Мешкотный броневик, тяжело култыхаясь, начал взбираться по переулку. Но глина облипала его слоновью поступь, и завязшие по ось колеса встали на полпути. Безвредный, он стал похож на издохшего исполинского жука, одеревеневшего поперек дороги. Неожиданная преграда озадачила «экспедиционные войска».

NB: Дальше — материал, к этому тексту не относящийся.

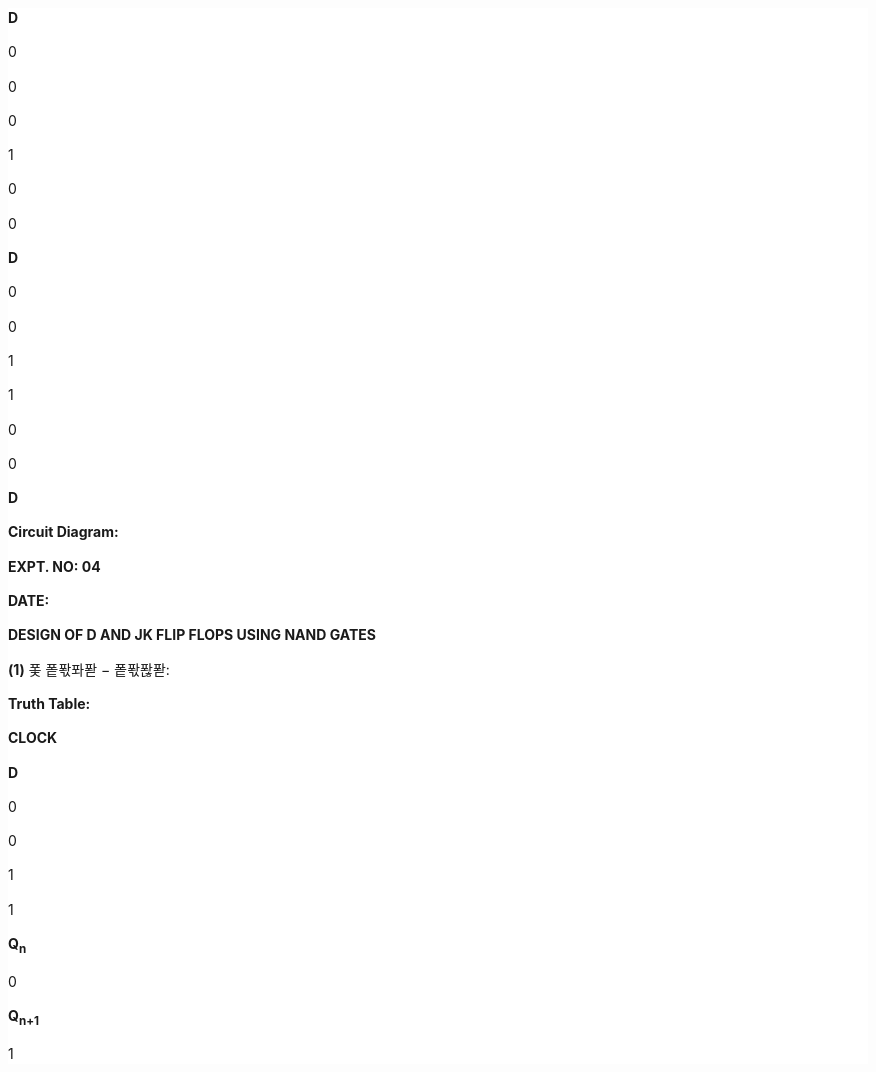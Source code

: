 **D**

0

0

0

1

0

0

**D**

0

0

1

1

0

0

**D**

**Circuit Diagram:**



<a name="br9"></a> 

**EXPT. NO: 04**

**DATE:**

**DESIGN OF D AND JK FLIP FLOPS USING NAND GATES**

**(1)** 퐃 퐅퐋퐈퐏 − 퐅퐋퐎퐏:

**Truth Table:**

**CLOCK**

**D**

0

0

1

1

<b>Q<sub>n</sub></b>

0

<b>Q<sub>n+1</sub></b>

1
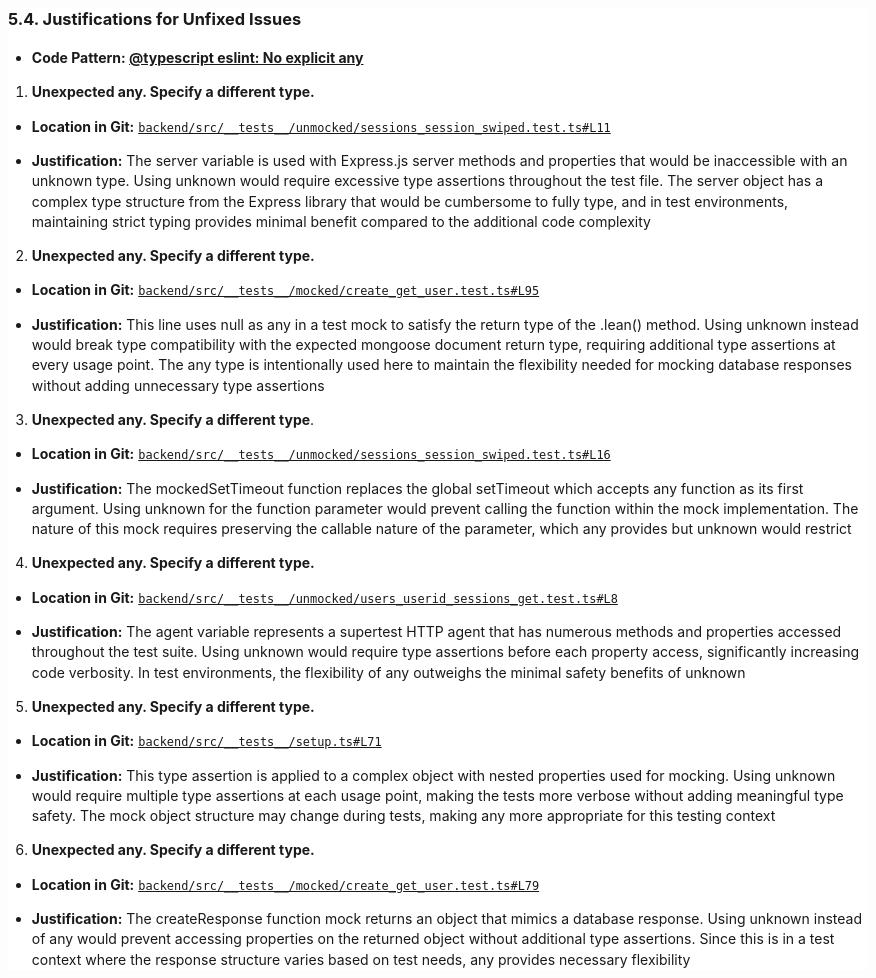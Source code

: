 ### 5.4. Justifications for Unfixed Issues

- **Code Pattern: [ @typescript eslint: No explicit any](#)**

1. **Unexpected any. Specify a different type.**

- **Location in Git:** [`backend/src/__tests__/unmocked/sessions_session_swiped.test.ts#L11`](#)

- **Justification:** The server variable is used with Express.js server methods and properties that would be inaccessible with an unknown type. Using unknown would require excessive type assertions throughout the test file. The server object has a complex type structure from the Express library that would be cumbersome to fully type, and in test environments, maintaining strict typing provides minimal benefit compared to the additional code complexity

2. **Unexpected any. Specify a different type.**

- **Location in Git:** [`backend/src/__tests__/mocked/create_get_user.test.ts#L95`](#)

- **Justification:** This line uses null as any in a test mock to satisfy the return type of the .lean() method. Using unknown instead would break type compatibility with the expected mongoose document return type, requiring additional type assertions at every usage point. The any type is intentionally used here to maintain the flexibility needed for mocking database responses without adding unnecessary type assertions

3. **Unexpected any. Specify a different type**.

- **Location in Git:** [`backend/src/__tests__/unmocked/sessions_session_swiped.test.ts#L16`](#)

- **Justification:** The mockedSetTimeout function replaces the global setTimeout which accepts any function as its first argument. Using unknown for the function parameter would prevent calling the function within the mock implementation. The nature of this mock requires preserving the callable nature of the parameter, which any provides but unknown would restrict

4. **Unexpected any. Specify a different type.**

- **Location in Git:** [`backend/src/__tests__/unmocked/users_userid_sessions_get.test.ts#L8`](#)

- **Justification:** The agent variable represents a supertest HTTP agent that has numerous methods and properties accessed throughout the test suite. Using unknown would require type assertions before each property access, significantly increasing code verbosity. In test environments, the flexibility of any outweighs the minimal safety benefits of unknown

5. **Unexpected any. Specify a different type.**

- **Location in Git:** [`backend/src/__tests__/setup.ts#L71`](#)

- **Justification:** This type assertion is applied to a complex object with nested properties used for mocking. Using unknown would require multiple type assertions at each usage point, making the tests more verbose without adding meaningful type safety. The mock object structure may change during tests, making any more appropriate for this testing context

6. **Unexpected any. Specify a different type.**

- **Location in Git:** [`backend/src/__tests__/mocked/create_get_user.test.ts#L79`](#)

- **Justification:** The createResponse function mock returns an object that mimics a database response. Using unknown instead of any would prevent accessing properties on the returned object without additional type assertions. Since this is in a test context where the response structure varies based on test needs, any provides necessary flexibility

Полевой телефон встревожился. На рейд отошел серый двухтрубный сторож «Асахи». Стал боком к городу. Коротконогие юркие матросы снимали чехлы с орудий. В городе скрученною пружиной напряглась тревога ожидания. Но низкий четырехтрубный американец взвил загадочные вымпела и также отделился от берега, став бок о бок с японцем – между ним и городом. Это капитан Джон Лейк по собственной инициативе пожелал вмешаться в инцидент. Капитан Лейк, седой, с румяным лицом, стоял на мостике и отдавал приказания. В бинокль ему виден был человек под алым флагом, прикладывавший ложу винтовки к щеке. Капитан Лейк довольно морщил бритые губы. И на четырехтрубном американце – также чехлы снимали с орудий. Оба крейсера деятельно изрыгали черный в тумане, жирно стелющийся дым.

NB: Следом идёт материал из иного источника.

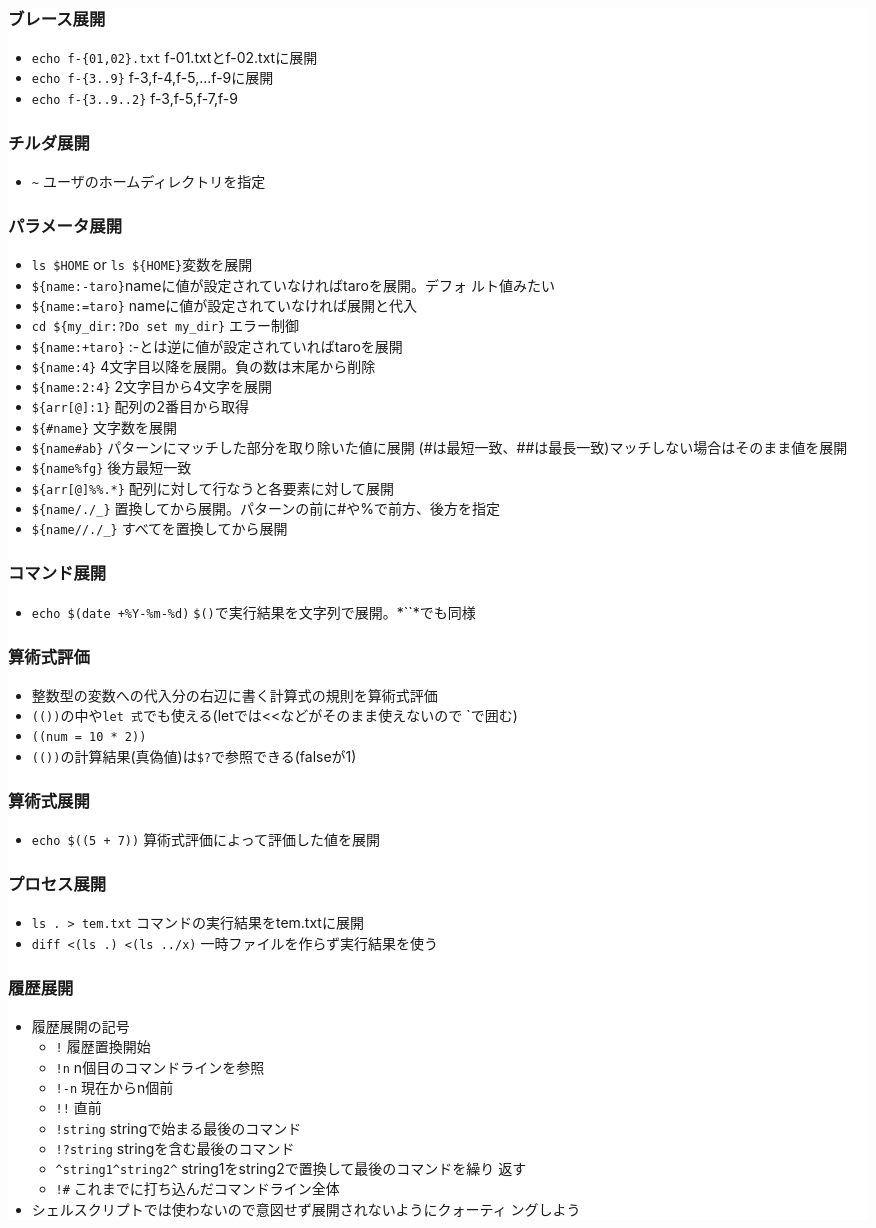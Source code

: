 ### ブレース展開
- `echo f-{01,02}.txt` f-01.txtとf-02.txtに展開
- `echo f-{3..9}` f-3,f-4,f-5,...f-9に展開
- `echo f-{3..9..2}` f-3,f-5,f-7,f-9

### チルダ展開
- `~` ユーザのホームディレクトリを指定

### パラメータ展開
- `ls $HOME` or `ls ${HOME}`変数を展開
- `${name:-taro}`nameに値が設定されていなければtaroを展開。デフォ
    ルト値みたい
- `${name:=taro}` nameに値が設定されていなければ展開と代入
- `cd ${my_dir:?Do set my_dir}` エラー制御
- `${name:+taro}` :-とは逆に値が設定されていればtaroを展開
- `${name:4}` 4文字目以降を展開。負の数は末尾から削除
- `${name:2:4}` 2文字目から4文字を展開
- `${arr[@]:1}` 配列の2番目から取得
- `${#name}` 文字数を展開
- `${name#ab}` パターンにマッチした部分を取り除いた値に展開
    (#は最短一致、##は最長一致)マッチしない場合はそのまま値を展開
- `${name%fg}` 後方最短一致
- `${arr[@]%%.*}` 配列に対して行なうと各要素に対して展開
- `${name/./_}` 置換してから展開。パターンの前に#や%で前方、後方を指定
- `${name//./_}` すべてを置換してから展開

### コマンド展開
- `echo $(date +%Y-%m-%d)` `$()`で実行結果を文字列で展開。*``*でも同様

### 算術式評価
- 整数型の変数への代入分の右辺に書く計算式の規則を算術式評価
- `(())`の中や`let 式`でも使える(letでは<<などがそのまま使えないので
  \`で囲む)
- `((num = 10 * 2))`
- `(())`の計算結果(真偽値)は`$?`で参照できる(falseが1)

### 算術式展開
- `echo $((5 + 7))` 算術式評価によって評価した値を展開

### プロセス展開
- `ls . > tem.txt` コマンドの実行結果をtem.txtに展開
- `diff <(ls .) <(ls ../x)` 一時ファイルを作らず実行結果を使う

### 履歴展開
- 履歴展開の記号
  - `!` 履歴置換開始
  - `!n` n個目のコマンドラインを参照
  - `!-n` 現在からn個前
  - `!!` 直前
  - `!string` stringで始まる最後のコマンド
  - `!?string` stringを含む最後のコマンド
  - `^string1^string2^` string1をstring2で置換して最後のコマンドを繰り
      返す
  - `!#` これまでに打ち込んだコマンドライン全体
- シェルスクリプトでは使わないので意図せず展開されないようにクォーティ
  ングしよう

Крупными пузырями выстрелов продолжала лопаться тяжело вздувшаяся тишина. Цепи патрулей заходили с тыла, сползали с боков, настойчивые и упорные. Но в тумане под трепещущим красным флагом все так же спокойно двигалась плечистая фигура, изредка прикладываясь к ложе винтовки.

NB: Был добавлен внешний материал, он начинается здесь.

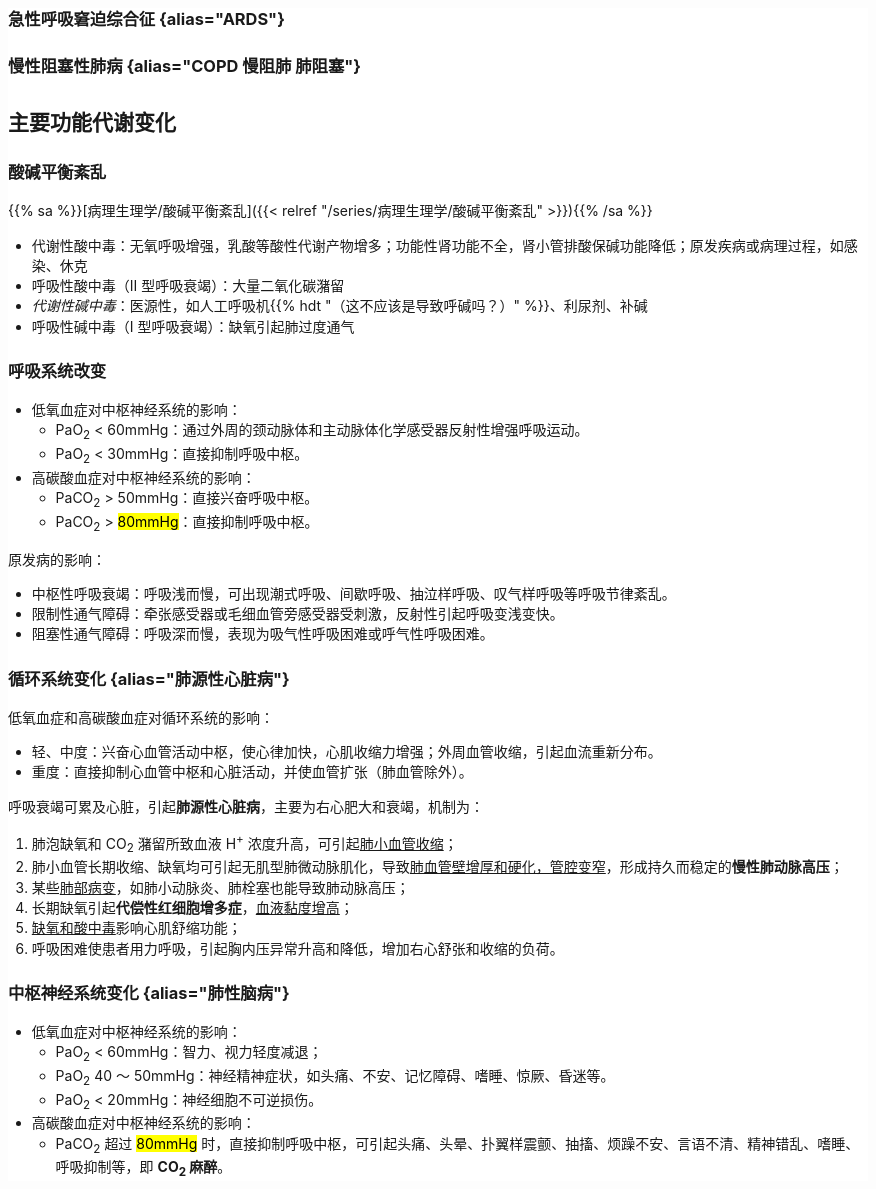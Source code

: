 

### 急性呼吸窘迫综合征 {alias="ARDS"}

### 慢性阻塞性肺病 {alias="COPD 慢阻肺 肺阻塞"}

## 主要功能代谢变化

### 酸碱平衡紊乱

{{% sa %}}[病理生理学/酸碱平衡紊乱]({{< relref "/series/病理生理学/酸碱平衡紊乱" >}}){{% /sa %}}

- 代谢性酸中毒：无氧呼吸增强，乳酸等酸性代谢产物增多；功能性肾功能不全，肾小管排酸保碱功能降低；原发疾病或病理过程，如感染、休克
- 呼吸性酸中毒（II 型呼吸衰竭）：大量二氧化碳潴留
- *代谢性碱中毒*：医源性，如人工呼吸机{{% hdt "（这不应该是导致呼碱吗？）" %}}、利尿剂、补碱
- 呼吸性碱中毒（I 型呼吸衰竭）：缺氧引起肺过度通气

### 呼吸系统改变

- 低氧血症对中枢神经系统的影响：
    - PaO<sub>2</sub> < 60mmHg：通过外周的颈动脉体和主动脉体化学感受器反射性增强呼吸运动。
    - PaO<sub>2</sub> < 30mmHg：直接抑制呼吸中枢。
- 高碳酸血症对中枢神经系统的影响：
    - PaCO<sub>2</sub> > 50mmHg：直接兴奋呼吸中枢。
    - PaCO<sub>2</sub> > <mark>80mmHg</mark>：直接抑制呼吸中枢。

原发病的影响：
- 中枢性呼吸衰竭：呼吸浅而慢，可出现潮式呼吸、间歇呼吸、抽泣样呼吸、叹气样呼吸等呼吸节律紊乱。
- 限制性通气障碍：牵张感受器或毛细血管旁感受器受刺激，反射性引起呼吸变浅变快。
- 阻塞性通气障碍：呼吸深而慢，表现为吸气性呼吸困难或呼气性呼吸困难。

### 循环系统变化 {alias="肺源性心脏病"}

低氧血症和高碳酸血症对循环系统的影响：

- 轻、中度：兴奋心血管活动中枢，使心律加快，心肌收缩力增强；外周血管收缩，引起血流重新分布。
- 重度：直接抑制心血管中枢和心脏活动，并使血管扩张（肺血管除外）。

呼吸衰竭可累及心脏，引起**肺源性心脏病**，主要为右心肥大和衰竭，机制为：

1. 肺泡缺氧和 CO<sub>2</sub> 潴留所致血液 H<sup>+</sup> 浓度升高，可引起<ins>肺小血管收缩</ins>；
2. 肺小血管长期收缩、缺氧均可引起无肌型肺微动脉肌化，导致<ins>肺血管壁增厚和硬化，管腔变窄</ins>，形成持久而稳定的**慢性肺动脉高压**；
3. 某些<ins>肺部病变</ins>，如肺小动脉炎、肺栓塞也能导致肺动脉高压；
5. 长期缺氧引起**代偿性红细胞增多症**，<ins>血液黏度增高</ins>；
4. <ins>缺氧和酸中毒</ins>影响心肌舒缩功能；
6. 呼吸困难使患者用力呼吸，引起胸内压异常升高和降低，增加右心舒张和收缩的负荷。

### 中枢神经系统变化 {alias="肺性脑病"}

- 低氧血症对中枢神经系统的影响：
    - PaO<sub>2</sub> \< 60mmHg：智力、视力轻度减退；
    - PaO<sub>2</sub> 40 ～ 50mmHg：神经精神症状，如头痛、不安、记忆障碍、嗜睡、惊厥、昏迷等。
    - PaO<sub>2</sub> \< 20mmHg：神经细胞不可逆损伤。
- 高碳酸血症对中枢神经系统的影响：
    - PaCO<sub>2</sub> 超过 <mark>80mmHg</mark> 时，直接抑制呼吸中枢，可引起头痛、头晕、扑翼样震颤、抽搐、烦躁不安、言语不清、精神错乱、嗜睡、呼吸抑制等，即 **CO<sub>2</sub> 麻醉**。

Когда высверкнуло из тумана солнце и, разорвав его в клочья, погнало его далеко за выход из бухты, все уже как будто успокоилось. Японские цепи вобрались в казармы, наши, кто мог, скрылся, кто сумел – перелицевался. По недавно еще пустынным улицам сыпалась настороженная любопытная людская толпа. Серединой улицы шли арестованные корейцы: ночной инцидент был объявлен официально открытием корейского заговора против опекающей их державы. Со скрученными назад руками, озлобленно-гордые, побледневшие, в белых одеждах шли корейцы – по большей части молодые и стройные. За ними по тротуару их жены с подвешенными на загорбке детьми. Их ведут – говорят, на мучения. Выламывают пальцы. Пытают водой: льют через воронку в рот воду, пока не вздуется живот страшной болью. Допрашивают. Снова льют. Оставляют так на два дня, и снова то же мученье, распирающее жилы в бесконечный страшный разбух. Щетина в пятках. Подтягивание за большие пальцы рук в воздух…

Но корейцам нельзя помочь. Ведь это «внутренние дела» Японии! И протесты касаются только наших ран. А их тоже немало. Пропали наш военком, два члена Ревсовета, наиболее видные партийцы. А это значит погибли. Пропасть без вести в ночь выступления «экспедиционных войск» – значит сгореть живым в топке паровоза, значит упасть с проломленным затылком с высокой скалы в залив, быть повешенным в дальних сопках. Ведь японцы не будут знать ничего. Им «ничего не известно». Будет знать из русских только Сварог Лицензиевич Инных, но он не покажется теперь на улицу. Он демонстрирует теперь «дурацкий колпак» перед капитаном Сузуки, пьяным и отупелым в кают-компании серого сторожа «Асахи», где шумит банкет в честь Союза возрождения родины.

Его желтые усы мокры от сода-виски, глаза покраснели от бессонной ночи. Но веселье «настоящей жизни» уже коснулось благотворно одутловатых щек. Они покрыты пятнистым тифозным румянцем от сознания, что в правом кармане его полковничьего мундира лежит паспорт «сотрудника японских войск».